How does GraphTensor work with tf.data.Dataset?
OysterQAQ opened this issue · 3 comments
Specifically, I use a graph database to store large-scale graphs and try to generate an iterable Dataset using tf.data.Dataset.from_generator, where each sample consists of three GraphTensors. If we follow the pattern of using tfgnn.write_example to serialize and then use tf.data.Dataset for reading according to the document, how can we write three GraphTensors at once with tfgnn.write_example?
Thank you for your interest in TF-GNN!
Two solutions come to mind, please see which one works best for you:
- Use separate node sets and edge sets to put all three graphs into one GraphTensor.
- Use the optional
prefix=
kwarg oftfgnn.write_example()
andtfgnn.parse_example()
- Create three `tf.Example protos that encode the three graphs under distinct names, then merge the protos before saving.
- For reading back, call
tfgnn.parse_example()
for each prefix on the same encoded example to retrieve the three different graphs. (Note: not optimal in that it scans the encoded data three times).
I believe that solves the problem, so there is no feature request left to track here – ok to close this issue?
For general "how-to" questions without a particular bug report or feature request, please consider the respective StackOverflow tags [tensorflow] and [tensorflow-gnn].
The three graphs actually correspond to (anchor, negative, positive). Can we separately store the three graphs into different tf.data.TFRecordDataset and then merge them together using tf.data.Dataset.zip? This approach is still not elegant enough. A solution should be provided to work with the tf.data.Dataset, which can directly read (graph, label) after writing it into the dataset.

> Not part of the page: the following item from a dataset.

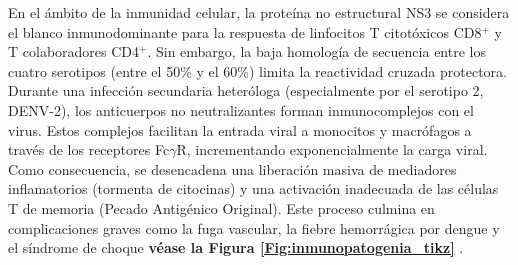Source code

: En el ámbito de la inmunidad celular, la proteína no estructural NS3 se considera el blanco inmunodominante para la respuesta de linfocitos T citotóxicos CD8$^+$ y T colaboradores CD4$^+$. Sin embargo, la baja homología de secuencia entre los cuatro serotipos (entre el 50\% y el 60\%) limita la reactividad cruzada protectora. Durante una infección secundaria heteróloga (especialmente por el serotipo 2, DENV-2), los anticuerpos no neutralizantes forman inmunocomplejos con el virus. Estos complejos facilitan la entrada viral a monocitos y macrófagos a través de los receptores Fc$\gamma$R, incrementando exponencialmente la carga viral. Como consecuencia, se desencadena una liberación masiva de mediadores inflamatorios (tormenta de citocinas) y una activación inadecuada de las células T de memoria (Pecado Antigénico Original). Este proceso culmina en complicaciones graves como la fuga vascular, la fiebre hemorrágica por dengue y el síndrome de choque \textbf{véase la Figura \ref{Fig:inmunopatogenia_tikz}} \cite{st2019adaptive}.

For the label, we recommend storing it as part of the GraphTensor (see guide), but you can store it as a separate feature in the tf.Example
and parse it separately from there, if you prefer.
I would not recommend tf.data.Dataset.zip()
here, because zipping two datasets creates independent iterators for both, and their iteration order may be hard to predict (due to explicit shuffling but also due to performance-optimized parallel reading). To see what I mean, print the elements of
ds = tf.data.Dataset.range(5).shuffle(5)
zipped_ds = tf.data.Dataset.zip((ds, ds))
For further "how-to" questions, please consult the respective StackOverflow tags [tensorflow] and [tensorflow-gnn].